───── EXCERPTED DATA ─────

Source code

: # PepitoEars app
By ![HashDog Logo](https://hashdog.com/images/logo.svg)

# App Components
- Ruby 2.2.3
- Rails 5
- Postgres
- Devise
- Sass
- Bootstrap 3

─────

WHAT YOU NEED TO DO
In full and without alteration, reproduce the records above.

WRITTEN RESPONSE
Source code

: # PepitoEars app
By ![HashDog Logo](https://hashdog.com/images/logo.svg)

# App Components
- Ruby 2.2.3
- Rails 5
- Postgres
- Devise
- Sass
- Bootstrap 3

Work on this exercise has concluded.